The actors each played their respective Gangers, with prosthetics applied to their faces for when the duplicates' faces reverted to the original material of the Flesh. Moffat wanted the Gangers to appear like "eyeball matter": white with small capillaries running through them. For the scenes in which both the character and their respective Ganger was in the same shot, a double for each of the actors was used. Most of the shots showed either the character or their Ganger speaking over their counterpart's shoulder, as only the backs of the doubles' heads were made to look similar to the actors.

The episode also contains several tracks of contemporary music. In the beginning when Amy and Rory are playing darts inside in the TARDIS and the Doctor runs a pregnancy scan on Amy, the song "Supermassive Black Hole" by Muse is playing in the background. The Gangers also play "You Don't Have to Say You Love Me" by Dusty Springfield.

==Broadcast and reception==
"The Rebel Flesh" was first broadcast on BBC One on 21 May 2011 and on the same date in the United States on BBC America. In the UK, the episode achieved an overnight rating of 5.7 million with an audience share of 29.3%. When consolidated ratings were calculated, it was reported that 7.35 million viewers had watched the episode, making it the sixth most-watched episode on BBC One for the week. It received an Appreciation Index of 85, considered by the BBC to be "excellent".

===Critical reception===
"The Rebel Flesh" received generally positive reviews by critics. Dan Martin, writing for The Guardian, said that "The Rebel Flesh" "is particularly satisfying" though it seemed that not much had happened due to its being the first part of a two-part story. He praised Graham's "believable world" and "well-drawn" characters of Cleaves, Buzzer and Jennifer. He later rated it the seventh best episode of the series, though the finale was not included in the list. The Telegraph reviewer Gavin Fuller called it "a very traditional-style Doctor Who story". He noted that Matt Smith gave a more restrained performance that suited the feel of the episode, and also praised the advantage taken with the location filming for the monastery. Radio Timess critic Patrick Mulkern considered the episode to be an improvement from Graham's only other Doctor Who episode, "Fear Her", though it had "failed to enthral" him. In contrast to Martin, Mulkern said that Graham's characters were not "showing many life signs yet" with the exception of Jennifer, who was "marginally sympathetic".
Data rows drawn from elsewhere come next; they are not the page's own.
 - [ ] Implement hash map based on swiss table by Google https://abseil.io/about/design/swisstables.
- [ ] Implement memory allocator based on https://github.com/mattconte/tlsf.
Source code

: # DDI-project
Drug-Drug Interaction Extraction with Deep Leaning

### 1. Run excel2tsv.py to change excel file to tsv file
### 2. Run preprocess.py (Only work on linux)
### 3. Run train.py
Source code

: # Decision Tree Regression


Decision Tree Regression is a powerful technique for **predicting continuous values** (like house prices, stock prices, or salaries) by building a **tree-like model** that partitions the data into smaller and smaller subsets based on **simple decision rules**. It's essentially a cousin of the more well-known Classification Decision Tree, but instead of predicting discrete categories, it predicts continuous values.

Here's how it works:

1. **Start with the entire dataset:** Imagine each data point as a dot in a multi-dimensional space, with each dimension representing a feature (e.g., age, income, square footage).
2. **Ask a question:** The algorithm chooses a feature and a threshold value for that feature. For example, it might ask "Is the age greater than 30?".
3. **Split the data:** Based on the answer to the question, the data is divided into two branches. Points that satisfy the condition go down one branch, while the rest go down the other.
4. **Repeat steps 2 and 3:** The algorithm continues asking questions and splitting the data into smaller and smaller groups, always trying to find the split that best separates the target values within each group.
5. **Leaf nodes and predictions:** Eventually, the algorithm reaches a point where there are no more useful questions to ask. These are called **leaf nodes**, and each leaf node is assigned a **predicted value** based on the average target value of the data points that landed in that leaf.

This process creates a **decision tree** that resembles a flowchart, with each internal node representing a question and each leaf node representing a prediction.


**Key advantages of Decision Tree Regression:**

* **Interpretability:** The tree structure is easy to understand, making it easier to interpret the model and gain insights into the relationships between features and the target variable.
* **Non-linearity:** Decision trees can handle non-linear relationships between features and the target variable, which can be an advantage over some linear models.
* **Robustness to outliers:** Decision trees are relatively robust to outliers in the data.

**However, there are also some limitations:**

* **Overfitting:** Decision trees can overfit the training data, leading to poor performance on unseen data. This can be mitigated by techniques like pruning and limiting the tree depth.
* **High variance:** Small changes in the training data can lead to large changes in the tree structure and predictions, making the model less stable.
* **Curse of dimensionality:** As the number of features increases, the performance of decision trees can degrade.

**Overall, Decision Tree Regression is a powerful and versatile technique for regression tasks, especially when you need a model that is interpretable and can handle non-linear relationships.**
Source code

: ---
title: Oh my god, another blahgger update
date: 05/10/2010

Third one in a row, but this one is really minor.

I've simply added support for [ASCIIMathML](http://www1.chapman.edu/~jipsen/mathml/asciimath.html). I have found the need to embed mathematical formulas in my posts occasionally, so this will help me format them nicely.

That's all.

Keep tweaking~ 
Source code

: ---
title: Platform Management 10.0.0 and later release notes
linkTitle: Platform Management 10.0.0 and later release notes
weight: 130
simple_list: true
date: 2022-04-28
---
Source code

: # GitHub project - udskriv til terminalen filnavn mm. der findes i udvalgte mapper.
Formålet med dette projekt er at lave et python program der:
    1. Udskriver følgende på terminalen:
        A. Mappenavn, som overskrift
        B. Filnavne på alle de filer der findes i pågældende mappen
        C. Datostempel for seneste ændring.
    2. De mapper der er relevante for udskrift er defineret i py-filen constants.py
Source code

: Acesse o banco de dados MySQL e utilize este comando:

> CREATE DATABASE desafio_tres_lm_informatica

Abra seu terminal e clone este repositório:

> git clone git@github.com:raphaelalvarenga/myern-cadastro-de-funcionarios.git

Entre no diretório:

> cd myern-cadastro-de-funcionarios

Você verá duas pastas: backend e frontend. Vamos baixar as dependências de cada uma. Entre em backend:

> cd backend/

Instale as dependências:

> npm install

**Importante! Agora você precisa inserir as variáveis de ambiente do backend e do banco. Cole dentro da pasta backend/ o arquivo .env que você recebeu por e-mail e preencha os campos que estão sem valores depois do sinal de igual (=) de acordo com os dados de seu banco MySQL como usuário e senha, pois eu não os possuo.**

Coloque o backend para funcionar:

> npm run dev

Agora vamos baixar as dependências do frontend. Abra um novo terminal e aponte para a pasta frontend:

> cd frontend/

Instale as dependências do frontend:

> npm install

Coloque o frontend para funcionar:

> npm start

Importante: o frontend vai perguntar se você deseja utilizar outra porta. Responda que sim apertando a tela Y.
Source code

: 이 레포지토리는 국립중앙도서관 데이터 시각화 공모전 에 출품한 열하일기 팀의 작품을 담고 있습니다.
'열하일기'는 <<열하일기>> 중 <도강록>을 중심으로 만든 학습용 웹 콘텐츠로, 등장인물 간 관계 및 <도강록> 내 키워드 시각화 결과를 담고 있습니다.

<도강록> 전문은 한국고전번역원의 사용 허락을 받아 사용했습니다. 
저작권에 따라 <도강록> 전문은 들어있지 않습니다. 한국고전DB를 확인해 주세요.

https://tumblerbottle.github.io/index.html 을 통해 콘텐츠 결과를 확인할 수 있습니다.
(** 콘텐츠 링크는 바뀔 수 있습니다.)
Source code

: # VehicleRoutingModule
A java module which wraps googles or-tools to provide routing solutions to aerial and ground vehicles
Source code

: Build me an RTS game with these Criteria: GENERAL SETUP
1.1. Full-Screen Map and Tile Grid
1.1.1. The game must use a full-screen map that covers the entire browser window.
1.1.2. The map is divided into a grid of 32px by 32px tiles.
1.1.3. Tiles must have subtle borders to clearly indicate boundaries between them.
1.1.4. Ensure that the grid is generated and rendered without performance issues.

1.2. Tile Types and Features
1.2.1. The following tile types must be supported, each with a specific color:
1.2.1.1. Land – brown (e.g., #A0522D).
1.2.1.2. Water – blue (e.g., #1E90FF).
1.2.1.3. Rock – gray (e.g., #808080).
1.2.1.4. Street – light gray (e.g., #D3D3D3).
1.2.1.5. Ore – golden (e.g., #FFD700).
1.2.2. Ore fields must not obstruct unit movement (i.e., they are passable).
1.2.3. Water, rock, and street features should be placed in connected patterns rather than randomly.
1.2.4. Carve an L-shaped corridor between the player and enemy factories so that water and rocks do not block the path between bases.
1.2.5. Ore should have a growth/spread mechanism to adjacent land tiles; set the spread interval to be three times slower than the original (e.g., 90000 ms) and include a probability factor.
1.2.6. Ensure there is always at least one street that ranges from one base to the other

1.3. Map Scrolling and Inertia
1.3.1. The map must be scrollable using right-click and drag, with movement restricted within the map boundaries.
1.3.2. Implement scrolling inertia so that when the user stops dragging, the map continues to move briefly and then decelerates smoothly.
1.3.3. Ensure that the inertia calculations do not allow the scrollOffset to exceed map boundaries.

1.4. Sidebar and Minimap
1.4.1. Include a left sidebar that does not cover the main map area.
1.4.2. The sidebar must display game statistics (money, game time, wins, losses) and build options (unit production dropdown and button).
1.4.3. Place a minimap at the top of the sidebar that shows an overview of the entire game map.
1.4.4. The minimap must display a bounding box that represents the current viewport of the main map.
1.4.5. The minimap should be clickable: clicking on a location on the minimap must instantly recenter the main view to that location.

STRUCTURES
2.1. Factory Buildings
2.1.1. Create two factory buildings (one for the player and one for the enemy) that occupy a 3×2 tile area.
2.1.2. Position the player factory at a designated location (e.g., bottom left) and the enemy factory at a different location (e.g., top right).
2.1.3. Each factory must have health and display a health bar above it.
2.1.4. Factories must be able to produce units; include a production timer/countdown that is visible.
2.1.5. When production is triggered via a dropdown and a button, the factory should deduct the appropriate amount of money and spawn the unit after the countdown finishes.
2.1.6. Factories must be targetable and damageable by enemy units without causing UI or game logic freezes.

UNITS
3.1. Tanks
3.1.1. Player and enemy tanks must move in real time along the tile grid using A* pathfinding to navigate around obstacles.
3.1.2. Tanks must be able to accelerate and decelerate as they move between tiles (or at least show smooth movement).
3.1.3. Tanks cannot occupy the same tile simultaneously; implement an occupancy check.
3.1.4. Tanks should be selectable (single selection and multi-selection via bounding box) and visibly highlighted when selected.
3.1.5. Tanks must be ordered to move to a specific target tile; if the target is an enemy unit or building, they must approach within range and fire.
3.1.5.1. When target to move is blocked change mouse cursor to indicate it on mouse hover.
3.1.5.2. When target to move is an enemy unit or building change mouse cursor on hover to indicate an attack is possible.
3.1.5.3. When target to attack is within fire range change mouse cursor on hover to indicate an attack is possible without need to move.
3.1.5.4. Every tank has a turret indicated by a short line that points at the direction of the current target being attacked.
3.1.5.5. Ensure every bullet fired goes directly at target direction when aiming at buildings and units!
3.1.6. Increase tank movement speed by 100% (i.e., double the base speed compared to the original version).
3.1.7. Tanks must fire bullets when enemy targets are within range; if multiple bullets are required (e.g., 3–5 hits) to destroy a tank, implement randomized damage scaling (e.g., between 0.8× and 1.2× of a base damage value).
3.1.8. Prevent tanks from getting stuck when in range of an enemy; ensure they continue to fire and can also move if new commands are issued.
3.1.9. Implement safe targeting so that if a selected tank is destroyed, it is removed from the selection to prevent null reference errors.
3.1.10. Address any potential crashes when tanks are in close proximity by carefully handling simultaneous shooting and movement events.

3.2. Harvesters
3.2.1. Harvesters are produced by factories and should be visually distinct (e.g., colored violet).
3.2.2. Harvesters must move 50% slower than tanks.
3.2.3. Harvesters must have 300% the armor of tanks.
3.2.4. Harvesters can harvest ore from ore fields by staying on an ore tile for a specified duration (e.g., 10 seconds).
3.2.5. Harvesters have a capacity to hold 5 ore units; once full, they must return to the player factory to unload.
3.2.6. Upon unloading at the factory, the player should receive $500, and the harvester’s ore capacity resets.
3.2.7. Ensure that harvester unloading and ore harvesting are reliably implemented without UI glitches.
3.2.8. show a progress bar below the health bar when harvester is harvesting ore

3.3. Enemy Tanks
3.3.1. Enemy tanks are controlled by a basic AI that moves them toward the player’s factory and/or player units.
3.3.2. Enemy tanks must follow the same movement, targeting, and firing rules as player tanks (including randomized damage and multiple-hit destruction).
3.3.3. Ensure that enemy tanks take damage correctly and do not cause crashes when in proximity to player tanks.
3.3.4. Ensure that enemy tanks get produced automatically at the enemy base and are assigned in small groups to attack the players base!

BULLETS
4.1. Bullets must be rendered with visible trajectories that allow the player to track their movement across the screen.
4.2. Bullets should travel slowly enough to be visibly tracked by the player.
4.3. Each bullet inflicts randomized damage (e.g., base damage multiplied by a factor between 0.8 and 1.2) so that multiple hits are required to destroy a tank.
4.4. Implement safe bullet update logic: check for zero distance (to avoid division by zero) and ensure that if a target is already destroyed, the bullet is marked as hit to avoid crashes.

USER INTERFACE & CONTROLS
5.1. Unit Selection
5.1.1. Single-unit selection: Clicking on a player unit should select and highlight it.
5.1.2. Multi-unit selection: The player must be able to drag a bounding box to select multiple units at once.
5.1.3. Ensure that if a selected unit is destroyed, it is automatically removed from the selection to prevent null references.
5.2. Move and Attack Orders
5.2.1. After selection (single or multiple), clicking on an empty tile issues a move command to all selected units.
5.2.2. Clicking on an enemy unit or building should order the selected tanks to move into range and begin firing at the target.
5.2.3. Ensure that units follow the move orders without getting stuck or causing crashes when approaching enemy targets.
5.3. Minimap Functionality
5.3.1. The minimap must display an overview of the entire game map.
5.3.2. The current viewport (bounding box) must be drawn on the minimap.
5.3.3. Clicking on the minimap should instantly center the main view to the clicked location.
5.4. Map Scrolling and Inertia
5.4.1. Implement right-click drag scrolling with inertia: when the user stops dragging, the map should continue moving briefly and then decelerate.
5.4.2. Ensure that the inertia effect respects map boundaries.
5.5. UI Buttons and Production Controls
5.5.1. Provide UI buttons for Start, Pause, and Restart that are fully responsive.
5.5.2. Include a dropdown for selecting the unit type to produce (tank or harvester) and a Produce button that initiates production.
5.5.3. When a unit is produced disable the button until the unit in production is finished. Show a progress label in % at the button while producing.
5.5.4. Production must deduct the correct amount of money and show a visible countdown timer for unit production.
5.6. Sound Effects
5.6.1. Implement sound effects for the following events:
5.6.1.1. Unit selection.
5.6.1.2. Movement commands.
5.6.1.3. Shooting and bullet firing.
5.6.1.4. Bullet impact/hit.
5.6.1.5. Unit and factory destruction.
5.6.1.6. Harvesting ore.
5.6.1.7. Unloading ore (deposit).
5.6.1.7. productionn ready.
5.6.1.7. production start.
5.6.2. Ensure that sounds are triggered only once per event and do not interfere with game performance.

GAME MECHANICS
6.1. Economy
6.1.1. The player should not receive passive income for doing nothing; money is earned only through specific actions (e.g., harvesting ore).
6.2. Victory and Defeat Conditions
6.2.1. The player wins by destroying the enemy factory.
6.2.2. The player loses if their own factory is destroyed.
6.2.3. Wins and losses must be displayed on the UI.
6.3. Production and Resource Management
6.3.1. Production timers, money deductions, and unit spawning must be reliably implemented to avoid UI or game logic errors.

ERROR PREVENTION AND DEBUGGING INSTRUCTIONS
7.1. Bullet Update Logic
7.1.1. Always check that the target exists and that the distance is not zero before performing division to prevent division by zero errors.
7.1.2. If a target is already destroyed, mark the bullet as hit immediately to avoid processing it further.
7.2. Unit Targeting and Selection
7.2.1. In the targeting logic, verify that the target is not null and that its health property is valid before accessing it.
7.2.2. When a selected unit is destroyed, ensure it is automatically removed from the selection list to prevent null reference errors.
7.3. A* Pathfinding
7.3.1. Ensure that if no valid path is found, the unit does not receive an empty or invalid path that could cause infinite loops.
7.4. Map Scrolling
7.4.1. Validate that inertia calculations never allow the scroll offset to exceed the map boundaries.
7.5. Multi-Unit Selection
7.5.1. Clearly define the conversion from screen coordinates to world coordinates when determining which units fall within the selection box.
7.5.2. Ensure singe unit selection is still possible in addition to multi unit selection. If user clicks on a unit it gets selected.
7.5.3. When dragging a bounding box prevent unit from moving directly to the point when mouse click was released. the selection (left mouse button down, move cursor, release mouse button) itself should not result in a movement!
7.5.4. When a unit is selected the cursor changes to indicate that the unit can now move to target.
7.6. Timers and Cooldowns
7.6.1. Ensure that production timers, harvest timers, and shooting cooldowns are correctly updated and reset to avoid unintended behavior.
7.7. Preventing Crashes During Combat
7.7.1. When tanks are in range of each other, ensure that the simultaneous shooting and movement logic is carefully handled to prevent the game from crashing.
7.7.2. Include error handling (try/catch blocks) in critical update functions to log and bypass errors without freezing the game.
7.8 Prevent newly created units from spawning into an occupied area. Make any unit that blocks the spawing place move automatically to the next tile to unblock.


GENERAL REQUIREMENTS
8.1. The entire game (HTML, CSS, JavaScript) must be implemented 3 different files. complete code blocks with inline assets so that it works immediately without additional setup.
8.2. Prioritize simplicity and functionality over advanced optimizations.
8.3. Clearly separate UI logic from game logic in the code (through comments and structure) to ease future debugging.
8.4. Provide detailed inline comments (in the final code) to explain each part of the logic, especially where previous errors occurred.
IGN's Matt Risley rated the episode 8 out of 10, saying it delivered "a solid and traditional Whovian tale, albeit one at its best", though it was "nothing groundbreaking" yet. He went on to praise the supporting cast that "managed to sell both their flawed human originals and their progressively bonkers ganger counterparts" as well as the setting. However, he questioned Rory's willingness to protect Jennifer, as he thought Rory would have learned from his experiences with death to be more careful. Morgan Jeffery of Digital Spy gave the episode four out of five stars, saying that "The Rebel Flesh" "strikes a satisfying balance between the humorous and the horrific" from the cold open. He commended Graham for handling the two-part structure by using extra time to explore the characters and themes, and thought the highlight of the episode were Rory's scenes with Jennifer. However, he criticised the CGI used in some scenes, although he called the prosthetics used for the Gangers "impressive", as well as the episode for ending in "a damp squib of a cliffhanger" that was "clearly too telegraphed throughout the episode".

SFX magazine reviewer Richard Edwards gave the episode four out of five stars, saying it "looks fantastic" and praised the choice of the abbey as the factory, which blew "the cliché of a futuristic industrial setting apart immediately, and [made] you feel like you’re watching something new." Like Jeffery, he said the visual effects were "generally pretty good" but criticised the CGI used for Jennifer's special abilities. Keith Phipps on The A.V. Club graded it as a "B" and called it "just a pretty good episode". His complaint was that it "truly [felt] like half a story in the way the best Doctor Who two-parters don't", though he said it managed to plant intriguing strands for the conclusion.